TASK TO CARRY OUT:
Look through the data below and extract, unchanged, the lines from the one that contains "### Integration" to the one that contains "- Mock out server", both included.

MATERIAL PROVIDED:

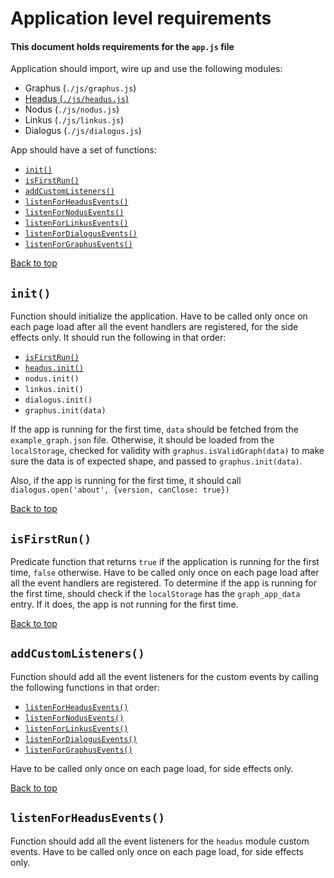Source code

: # Application level requirements

#### This document holds requirements for the `app.js` file

Application should import, wire up and use the following modules:

- Graphus (`./js/graphus.js`)
- [Headus (`./js/headus.js`)](headus)
- Nodus (`./js/nodus.js`)
- Linkus (`./js/linkus.js`)
- Dialogus (`./js/dialogus.js`)

App should have a set of functions:

- [`init()`](#init)
- [`isFirstRun()`](#isfirstrun)
- [`addCustomListeners()`](#addcustomlisteners)
- [`listenForHeadusEvents()`](#listenforheadusevents)
- [`listenForNodusEvents()`](#listenfornodusevents)
- [`listenForLinkusEvents()`](#listenforlinkusevents)
- [`listenForDialogusEvents()`](#listenfordialogusevents)
- [`listenForGraphusEvents()`](#listenforgraphusevents)
   
[Back to top](#application-level-requirements)

## `init()`

Function should initialize the application. Have to be called only once on each page load after all the event handlers are registered, for the side effects only. It should run the following in that order:

- [`isFirstRun()`](#isfirstrun)
- [`headus.init()`](headus#init)
- `nodus.init()`
- `linkus.init()`
- `dialogus.init()`
- `graphus.init(data)`

If the app is running for the first time, `data` should be fetched from the `example_graph.json` file. Otherwise, it should be loaded from the `localStorage`, checked for validity with `graphus.isValidGraph(data)` to make sure the data is of expected shape, and passed to `graphus.init(data)`.

Also, if the app is running for the first time, it should call `dialogus.open('about', {version, canClose: true})`
   
[Back to top](#application-level-requirements)

## `isFirstRun()`

Predicate function that returns `true` if the application is running for the first time, `false` otherwise. Have to be called only once on each page load after all the event handlers are registered. To determine if the app is running for the first time, should check if the `localStorage` has the `graph_app_data` entry. If it does, the app is not running for the first time.

[Back to top](#application-level-requirements)

## `addCustomListeners()`

Function should add all the event listeners for the custom events by calling the following functions in that order:

- [`listenForHeadusEvents()`](#listenforheadusevents)
- [`listenForNodusEvents()`](#listenfornodusevents)
- [`listenForLinkusEvents()`](#listenforlinkusevents)
- [`listenForDialogusEvents()`](#listenfordialogusevents)
- [`listenForGraphusEvents()`](#listenforgraphusevents)

Have to be called only once on each page load, for side effects only.

[Back to top](#application-level-requirements)

## `listenForHeadusEvents()`

Function should add all the event listeners for the `headus` module custom events. Have to be called only once on each page load, for side effects only.
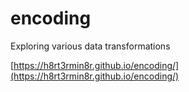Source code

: # encoding
Exploring various data transformations

[https://h8rt3rmin8r.github.io/encoding/](https://h8rt3rmin8r.github.io/encoding/)
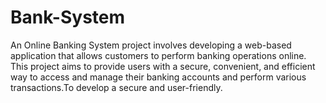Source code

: # Bank-System
An Online Banking System project involves developing a web-based application that allows customers to perform banking operations online. This project aims to provide users with a secure, convenient, and efficient way to access and manage their banking accounts and perform various transactions.To develop a secure and user-friendly.
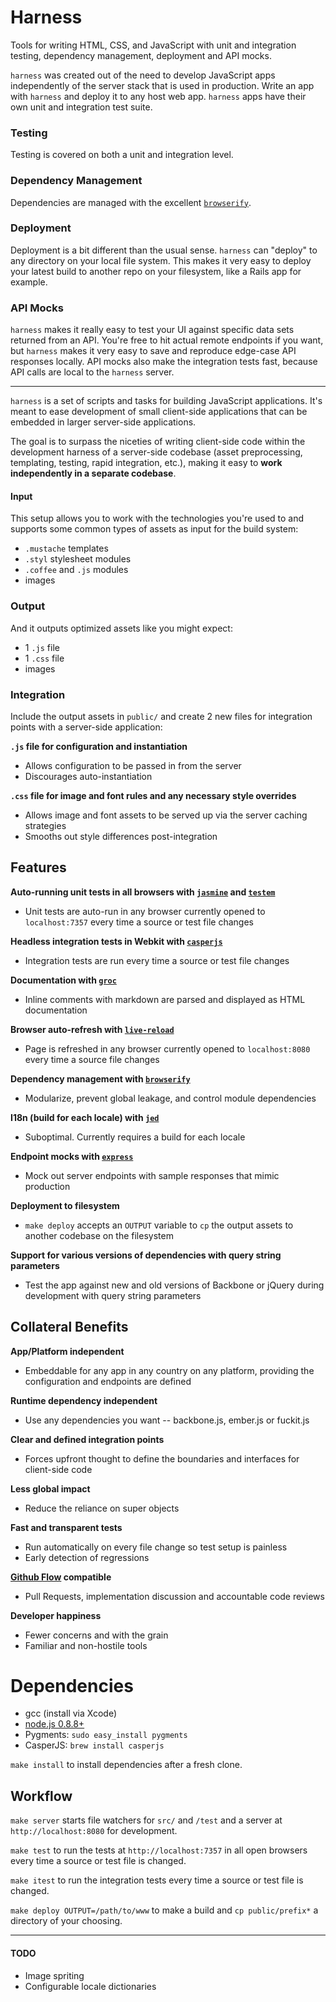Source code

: # Harness

Tools for writing HTML, CSS, and JavaScript with unit and integration testing, dependency management, deployment and API mocks.

`harness` was created out of the need to develop JavaScript apps independently of the server stack that is used in production.
Write an app with `harness` and deploy it to any host web app.
`harness` apps have their own unit and integration test suite.


### Testing
Testing is covered on both a unit and integration level.


### Dependency Management
Dependencies are managed with the excellent [`browserify`](https://github.com/substack/node-browserify).


### Deployment
Deployment is a bit different than the usual sense. `harness` can "deploy" to any directory on your local file system.
This makes it very easy to deploy your latest build to another repo on your filesystem, like a Rails app for example.


### API Mocks
`harness` makes it really easy to test your UI against specific data sets returned from an API.
You're free to hit actual remote endpoints if you want, but `harness` makes it very easy to save and reproduce edge-case API responses locally.
API mocks also make the integration tests fast, because API calls are local to the `harness` server.

---

`harness` is a set of scripts and tasks for building JavaScript applications. It's meant to ease development of small client-side applications that can be embedded in larger server-side applications.

The goal is to surpass the niceties of writing client-side code within the development harness of a server-side codebase (asset preprocessing, templating, testing, rapid integration, etc.),
making it easy to __work independently in a separate codebase__.


#### Input
This setup allows you to work with the technologies you're used to and supports some common types of assets as input for the build system:

- `.mustache` templates
- `.styl` stylesheet modules
- `.coffee` and `.js` modules
- images

### Output
And it outputs optimized assets like you might expect:

- 1 `.js` file
- 1 `.css` file
- images

### Integration
Include the output assets in `public/` and create 2 new files for integration points with a server-side application:

__`.js` file for configuration and instantiation__
  - Allows configuration to be passed in from the server
  - Discourages auto-instantiation

__`.css` file for image and font rules and any necessary style overrides__
  - Allows image and font assets to be served up via the server caching strategies
  - Smooths out style differences post-integration


## Features
__Auto-running unit tests in all browsers with [`jasmine`](http://pivotal.github.com/jasmine/) and [`testem`](https://github.com/airportyh/testem)__
  - Unit tests are auto-run in any browser currently opened to `localhost:7357` every time a source or test file changes

__Headless integration tests in Webkit with [`casperjs`](http://casperjs.org/)__
  - Integration tests are run every time a source or test file changes

__Documentation with [`groc`](https://github.com/nevir/groc)__
  - Inline comments with markdown are parsed and displayed as HTML documentation

__Browser auto-refresh with [`live-reload`](https://github.com/livereload/livereload-extensions)__
  - Page is refreshed in any browser currently opened to `localhost:8080` every time a source file changes

__Dependency management with [`browserify`](https://github.com/substack/node-browserify)__
  - Modularize, prevent global leakage, and control module dependencies

__I18n (build for each locale) with [`jed`](https://github.com/SlexAxton/Jed)__
  - Suboptimal. Currently requires a build for each locale

__Endpoint mocks with [`express`](http://expressjs.com/)__
  - Mock out server endpoints with sample responses that mimic production

__Deployment to filesystem__
  - `make deploy` accepts an `OUTPUT` variable to `cp` the output assets to another codebase on the filesystem

__Support for various versions of dependencies with query string parameters__
  - Test the app against new and old versions of Backbone or jQuery during development with query string parameters


## Collateral Benefits
__App/Platform independent__
  - Embeddable for any app in any country on any platform, providing the configuration and endpoints are defined

__Runtime dependency independent__
  - Use any dependencies you want -- backbone.js, ember.js or fuckit.js

__Clear and defined integration points__
  - Forces upfront thought to define the boundaries and interfaces for client-side code

__Less global impact__
  - Reduce the reliance on super objects

__Fast and transparent tests__
  - Run automatically on every file change so test setup is painless
  - Early detection of regressions

__[Github Flow](http://scottchacon.com/2011/08/31/github-flow.html) compatible__
  - Pull Requests, implementation discussion and accountable code reviews

__Developer happiness__
  - Fewer concerns and with the grain
  - Familiar and non-hostile tools


# Dependencies
- gcc (install via Xcode)
- [node.js 0.8.8+](http://nodejs.org/dist/v0.8.8/node-v0.8.8.pkg)
- Pygments: `sudo easy_install pygments`
- CasperJS: `brew install casperjs`

`make install` to install dependencies after a fresh clone.


## Workflow
`make server` starts file watchers for `src/` and `/test` and a server at `http://localhost:8080` for development.

`make test` to run the tests at `http://localhost:7357` in all open browsers every time a source or test file is changed.

`make itest` to run the integration tests every time a source or test file is changed.

`make deploy OUTPUT=/path/to/www` to make a build and `cp public/prefix*` a directory of your choosing.

---

#### TODO
- Image spriting
- Configurable locale dictionaries
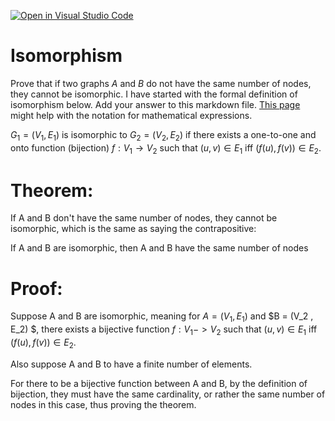[![Open in Visual Studio Code](https://classroom.github.com/assets/open-in-vscode-718a45dd9cf7e7f842a935f5ebbe5719a5e09af4491e668f4dbf3b35d5cca122.svg)](https://classroom.github.com/online_ide?assignment_repo_id=13148724&assignment_repo_type=AssignmentRepo)
# Isomorphism

Prove that if two graphs $A$ and $B$ do not have the same number of nodes, they
cannot be isomorphic. I have started with the formal definition of isomorphism
below. Add your answer to this markdown file. [This
page](https://docs.github.com/en/get-started/writing-on-github/working-with-advanced-formatting/writing-mathematical-expressions)
might help with the notation for mathematical expressions.

$G_1=(V_1 , E_1)$ is isomorphic to $G_2 = (V_2, E_2)$ if there exists a
one-to-one and onto function (bijection) $f: V_1 \rightarrow V_2$ such that $(u,v)
\in E_1$ iff $(f(u),f(v)) \in E_2$.

# Theorem: 

If A and B don't have the same number of nodes, they cannot be isomorphic, which is the same as saying the contrapositive:

If A and B are isomorphic, then A and B have the same number of nodes

# Proof: 

Suppose A and B are isomorphic, meaning for $A = (V_1 , E_1)$ and $B = (V_2 , E_2) $, there exists a bijective function $f: V_1 -> V_2$ such that $(u, v) \in E_1$ iff $(f(u), f(v)) \in E_2$. 

Also suppose A and B to have a finite number of elements. 

For there to be a bijective function between A and B, by the definition of bijection, they must have the same cardinality, or rather the same number of nodes in this case, thus proving the theorem. 
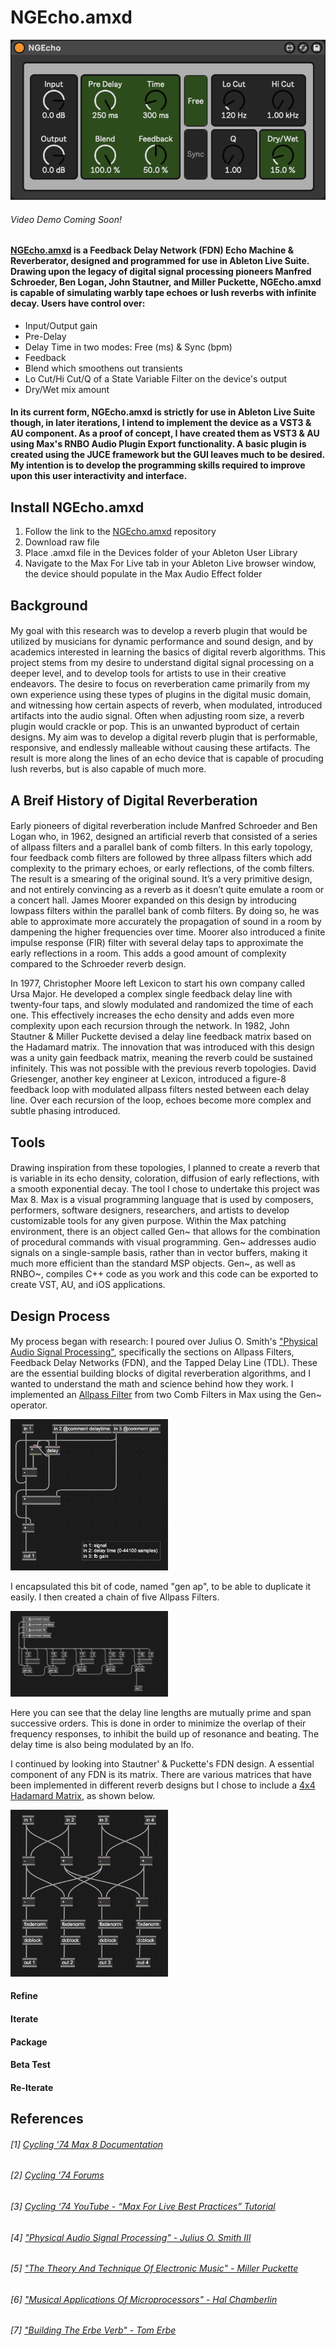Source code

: # NGEcho.amxd
![NGEcho.amxd](https://github.com/noelalejandro/Max/blob/main/assets/NGEcho.amxd.png)
###### Video Demo Coming Soon!

#### [NGEcho.amxd](https://github.com/noelalejandro/Max/blob/main/NGEcho/NGEcho.amxd) is a Feedback Delay Network (FDN) Echo Machine & Reverberator, designed and programmed for use in Ableton Live Suite. Drawing upon the legacy of digital signal processing pioneers Manfred Schroeder, Ben Logan, John Stautner, and Miller Puckette, NGEcho.amxd is capable of simulating warbly tape echoes or lush reverbs with infinite decay. Users have control over:
- Input/Output gain
- Pre-Delay
- Delay Time in two modes: Free (ms) & Sync (bpm)
- Feedback
- Blend which smoothens out transients
- Lo Cut/Hi Cut/Q of a State Variable Filter on the device's output
- Dry/Wet mix amount

#### In its current form, NGEcho.amxd is strictly for use in Ableton Live Suite though, in later iterations, I intend to implement the device as a VST3 & AU component. As a proof of concept, I have created them as VST3 & AU using Max's RNBO Audio Plugin Export functionality. A basic plugin is created using the JUCE framework but the GUI leaves much to be desired. My intention is to develop the programming skills required to improve upon this user interactivity and interface. 

## Install NGEcho.amxd

1. Follow the link to the [NGEcho.amxd](https://github.com/noelalejandro/Max/blob/main/NGEcho/NGEcho.amxd) repository
2. Download raw file
3. Place .amxd file in the Devices folder of your Ableton User Library
4. Navigate to the Max For Live tab in your Ableton Live browser window, the device should populate in the Max Audio Effect folder

## Background
####
My goal with this research was to develop a reverb plugin that would be utilized by musicians for dynamic performance and sound design, and by academics interested in learning the basics of digital reverb algorithms. This project stems from my desire to understand digital signal processing on a deeper level, and to develop tools for artists to use in their creative endeavors. The desire to focus on reverberation came primarily from my own experience using these types of plugins in the digital music domain, and witnessing how certain aspects of reverb, when modulated, introduced artifacts into the audio signal. Often when adjusting room size, a reverb plugin would crackle or pop. This is an unwanted byproduct of certain designs. My aim was to develop a digital reverb plugin that is performable, responsive, and endlessly malleable without causing these artifacts. The result is more along the lines of an echo device that is capable of procuding lush reverbs, but is also capable of much more. 

## A Breif History of Digital Reverberation
####
Early pioneers of digital reverberation include Manfred Schroeder and Ben Logan who, in 1962, designed an artificial reverb that consisted of a series of allpass filters and a parallel bank of comb filters. In this early topology, four feedback comb filters are followed by three allpass filters which add complexity to the primary echoes, or early reflections, of the comb filters. The result is a smearing of the original sound. It’s a very primitive design, and not entirely convincing as a reverb as it doesn’t quite emulate a room or a concert hall. James Moorer expanded on this design by introducing lowpass filters within the parallel bank of comb filters. By doing so, he was able to approximate more accurately the propagation of sound in a room by dampening the higher frequencies over time. Moorer also introduced a finite impulse response (FIR) filter with several delay taps to approximate the early reflections in a room. This adds a good amount of complexity compared to the Schroeder reverb design. 

In 1977, Christopher Moore left Lexicon to start his own company called Ursa Major. He developed a complex single feedback delay line with twenty-four taps, and slowly modulated and randomized the time of each one. This effectively increases the echo density and adds even more complexity upon each recursion through the network. In 1982, John Stautner & Miller Puckette devised a delay line feedback matrix based on the Hadamard matrix. The innovation that was introduced with this design was a unity gain feedback matrix, meaning the reverb could be sustained infinitely. This was not possible with the previous reverb topologies. David Griesenger, another key engineer at Lexicon, introduced a figure-8 feedback loop with modulated allpass filters nested between each delay line. Over each recursion of the loop, echoes become more complex and subtle phasing introduced. 

## Tools
####
Drawing inspiration from these topologies, I planned to create a reverb that is variable in its echo density, coloration, diffusion of early reflections, with a smooth exponential decay. The tool I chose to undertake this project was Max 8. Max is a visual programming language that is used by composers, performers, software designers, researchers, and artists to develop customizable tools for any given purpose. Within the Max patching environment, there is an object called Gen~ that allows for the combination of procedural commands with visual programming. Gen~ addresses audio signals on a single-sample basis, rather than in vector buffers, making it much more efficient than the standard MSP objects. Gen~, as well as RNBO~, compiles C++ code as you work and this code can be exported to create VST, AU, and iOS applications.

## Design Process
####
My process began with research: I poured over Julius O. Smith's ["Physical Audio Signal Processing"](https://ccrma.stanford.edu/~jos/pasp/), specifically the sections on Allpass Filters, Feedback Delay Networks (FDN), and the Tapped Delay Line (TDL). These are the essential building blocks of digital reverberation algorithms, and I wanted to understand the math and science behind how they work. I implemented an [Allpass Filter](https://github.com/noelalejandro/Max/blob/main/assets/NGEcho/ap_diagram.png) from two Comb Filters in Max using the Gen~ operator.

<img src="https://github.com/noelalejandro/Max/blob/main/assets/NGEcho/ap.png" width="50%" height="50%">

I encapsulated this bit of code, named "gen ap", to be able to duplicate it easily. I then created a chain of five Allpass Filters.

<img src="https://github.com/noelalejandro/Max/blob/main/assets/NGEcho/apchain.png" width="50%" height="50%">

Here you can see that the delay line lengths are mutually prime and span successive orders. This is done in order to minimize the overlap of their frequency responses, to inhibit the build up of resonance and beating. The delay time is also being modulated by an lfo.

I continued by looking into Stautner' & Puckette's FDN design. A essential component of any FDN is its matrix. There are various matrices that have been implemented in different reverb designs but I chose to include a [4x4 Hadamard Matrix](https://github.com/noelalejandro/Max/blob/main/assets/NGEcho/hadamard_matrix.png), as shown below.

<img src="https://github.com/noelalejandro/Max/blob/main/assets/NGEcho/hadamard.png" width="50%" height="50%">

#### Refine

#### Iterate

#### Package

#### Beta Test

#### Re-Iterate


## References
###### [1] [Cycling '74 Max 8 Documentation](https://docs.cycling74.com/max8)
###### [2] [Cycling '74 Forums](https://cycling74.com/forums/page/1)
###### [3] [Cycling ‘74 YouTube - “Max For Live Best Practices” Tutorial](https://youtu.be/7mk4JMBVDZ4)
###### [4] ["Physical Audio Signal Processing" - Julius O. Smith III](https://ccrma.stanford.edu/~jos/pasp/)
###### [5] ["The Theory And Technique Of Electronic Music" - Miller Puckette](http://msp.ucsd.edu/techniques/latest/book.pdf)
###### [6] ["Musical Applications Of Microprocessors" - Hal Chamberlin](http://sites.music.columbia.edu/cmc/courses/g6610/fall2016/week8/Musical_Applications_of_Microprocessors-Charmberlin.pdf)
###### [7] ["Building The Erbe Verb" - Tom Erbe](https://quod.lib.umich.edu/cgi/p/pod/dod-idx/building-the-erbe-verb-extending-the-feedback-delay-network.pdf?c=icmc;idno=bbp2372.2015.054;format=pdf)
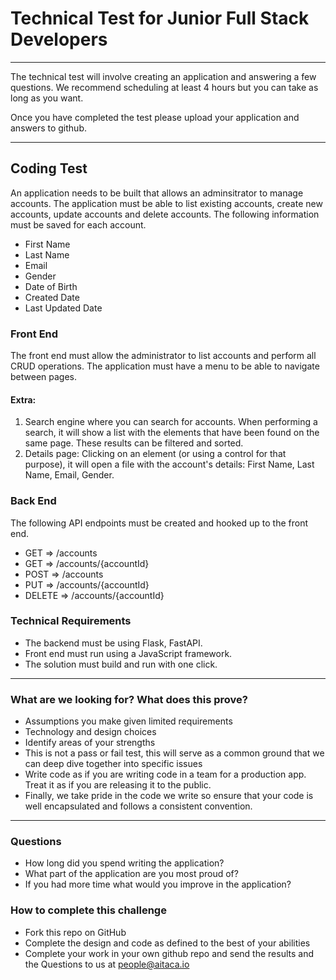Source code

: # Technical Test for Junior Full Stack Developers

***

The technical test will involve creating an application and answering a few questions. 
We recommend scheduling at least 4 hours but you can take as long as you want.

Once you have completed the test please upload your application and answers to github.

***

## Coding Test

An application needs to be built that allows an adminsitrator to manage accounts. The application must be able 
to list existing accounts, create new accounts, update accounts and delete accounts. The following information
must be saved for each account.

* First Name
* Last Name
* Email
* Gender
* Date of Birth
* Created Date
* Last Updated Date

### Front End

The front end must allow the administrator to list accounts and perform all CRUD operations. The application must have a menu to be able to navigate between pages.

#### Extra:
1. Search engine where you can search for accounts. When performing a search, it will show a list with the elements that have been found on the same page. These results can be filtered and sorted.
2. Details page: Clicking on an element (or using a control for that purpose), it will open a file with the account's details: First Name, Last Name, Email, Gender.

### Back End

The following API endpoints must be created and hooked up to the front end.


* GET => /accounts
* GET => /accounts/{accountId}
* POST => /accounts
* PUT => /accounts/{accountId}
* DELETE => /accounts/{accountId}


### Technical Requirements

* The backend must be using Flask, FastAPI.
* Front end must run using a JavaScript framework.
* The solution must build and run with one click.

***

### What are we looking for? What does this prove?
* Assumptions you make given limited requirements
* Technology and design choices
* Identify areas of your strengths
* This is not a pass or fail test, this will serve as a common ground that we can deep dive together into specific issues
* Write code as if you are writing code in a team for a production app. Treat it as if you are releasing it to the public.
* Finally, we take pride in the code we write so ensure that your code is well encapsulated and follows a consistent convention. 

***

### Questions

* How long did you spend writing the application?
* What part of the application are you most proud of?
* If you had more time what would you improve in the application?


### How to complete this challenge
* Fork this repo on GitHub
* Complete the design and code as defined to the best of your abilities
* Complete your work in your own github repo and send the results and the Questions to us at people@aitaca.io
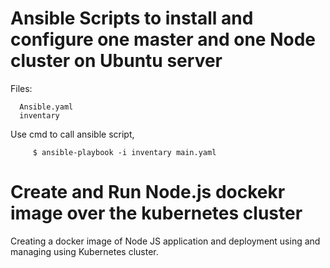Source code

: # Ansible Scripts to install and configure one master and one Node cluster on Ubuntu server
   
   Files:
   
      Ansible.yaml
      inventary
      
Use cmd to call ansible script, 
         
         $ ansible-playbook -i inventary main.yaml
       
# Create and Run Node.js dockekr image over the kubernetes cluster 
Creating a docker image of Node JS application and deployment using and managing using  Kubernetes cluster.
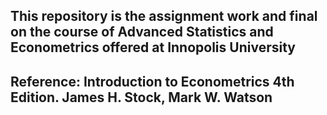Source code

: ## This repository is the assignment work and final on the course of Advanced Statistics and Econometrics offered at Innopolis University
## Reference: Introduction to Econometrics 4th Edition. James H. Stock, Mark W. Watson

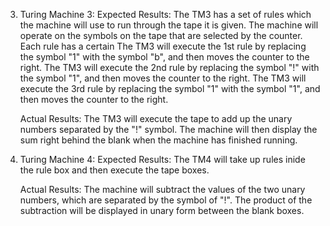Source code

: 3. Turing Machine 3:
    Expected Results:
The TM3 has a set of rules which the machine will use to run through the tape it is given. The machine will operate on the symbols on the tape that are selected by the counter. Each rule has a certain 
The TM3 will execute the 1st rule by replacing the symbol "1" with the symbol "b", and then moves the counter to the right.
The TM3 will execute the 2nd rule by replacing the symbol "!" with the symbol "1", and then moves the counter to the right.
The TM3 will execute the 3rd rule by replacing the symbol "1" with the symbol "1", and then moves the counter to the right.


    Actual Results:
The TM3 will execute the tape to add up the unary numbers separated by the "!" symbol. The machine will then display the sum right behind the blank when the machine has finished running.


4. Turing Machine 4:
    Expected Results:
The TM4 will take up rules inide the rule box and then execute the tape boxes. 

    Actual Results:
The machine will subtract the values of the two unary numbers, which are separated by the symbol of "!". The product of the subtraction will be displayed in unary form between the blank boxes.
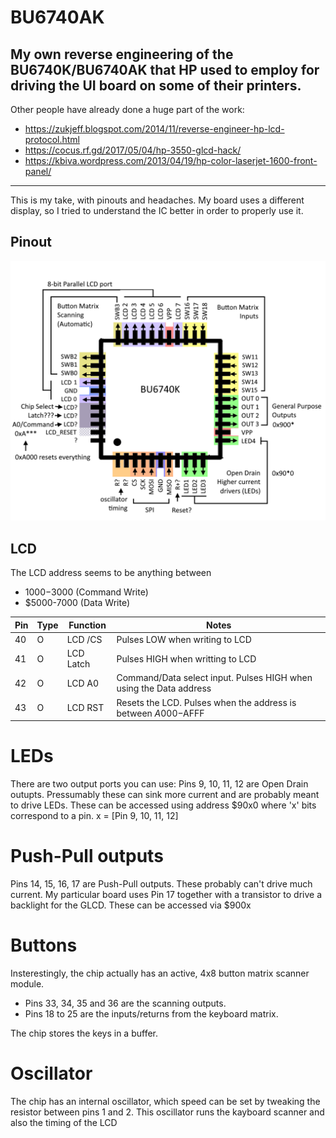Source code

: # BU6740AK
My own reverse engineering of the BU6740K/BU6740AK that HP used to employ for driving the UI board on some of their printers.
-
Other people have already done a huge part of the work:
- https://zukjeff.blogspot.com/2014/11/reverse-engineer-hp-lcd-protocol.html
- https://cocus.rf.gd/2017/05/04/hp-3550-glcd-hack/
- https://kbiva.wordpress.com/2013/04/19/hp-color-laserjet-1600-front-panel/
---
This is my take, with pinouts and headaches. My board uses a different display, so I tried to understand the IC better in order to properly use it.

## Pinout
![screenshot](BU6740.png)

## LCD
The LCD address seems to be anything between
- $1000-$3000 (Command Write)
- $5000-7000 (Data Write)

| Pin | Type | Function | Notes |
|---|---|---|---|
| 40 | O | LCD /CS | Pulses LOW when writing to LCD |
| 41 | O | LCD Latch | Pulses HIGH when writting to LCD |
| 42 | O | LCD A0 | Command/Data select input. Pulses HIGH when using the Data address |
| 43 | O | LCD RST | Resets the LCD. Pulses when the address is between $A000-$AFFF |

# LEDs
There are two output ports you can use:
Pins 9, 10, 11, 12 are Open Drain outupts. Pressumably these can sink more current and are probably meant to drive LEDs.
These can be accessed using address $90x0 where 'x' bits correspond to a pin.
x = [Pin 9, 10, 11, 12]

# Push-Pull outputs
Pins 14, 15, 16, 17 are Push-Pull outputs. These probably can't drive much current. My particular board uses Pin 17
together with a transistor to drive a backlight for the GLCD.
These can be accessed via $900x

# Buttons
Insterestingly, the chip actually has an active, 4x8 button matrix scanner module.
- Pins 33, 34, 35 and 36 are the scanning outputs.
- Pins 18 to 25 are the inputs/returns from the keyboard matrix.

The chip stores the keys in a buffer. 

# Oscillator
The chip has an internal oscillator, which speed can be set by tweaking the resistor between pins 1 and 2.
This oscillator runs the kayboard scanner and also the timing of the LCD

EXERCISE OUTPUT:
### Integration
Include the output assets in `public/` and create 2 new files for integration points with a server-side application:

__`.js` file for configuration and instantiation__
  - Allows configuration to be passed in from the server
  - Discourages auto-instantiation

__`.css` file for image and font rules and any necessary style overrides__
  - Allows image and font assets to be served up via the server caching strategies
  - Smooths out style differences post-integration


## Features
__Auto-running unit tests in all browsers with [`jasmine`](http://pivotal.github.com/jasmine/) and [`testem`](https://github.com/airportyh/testem)__
  - Unit tests are auto-run in any browser currently opened to `localhost:7357` every time a source or test file changes

__Headless integration tests in Webkit with [`casperjs`](http://casperjs.org/)__
  - Integration tests are run every time a source or test file changes

__Documentation with [`groc`](https://github.com/nevir/groc)__
  - Inline comments with markdown are parsed and displayed as HTML documentation

__Browser auto-refresh with [`live-reload`](https://github.com/livereload/livereload-extensions)__
  - Page is refreshed in any browser currently opened to `localhost:8080` every time a source file changes

__Dependency management with [`browserify`](https://github.com/substack/node-browserify)__
  - Modularize, prevent global leakage, and control module dependencies

__I18n (build for each locale) with [`jed`](https://github.com/SlexAxton/Jed)__
  - Suboptimal. Currently requires a build for each locale

__Endpoint mocks with [`express`](http://expressjs.com/)__
  - Mock out server endpoints with sample responses that mimic production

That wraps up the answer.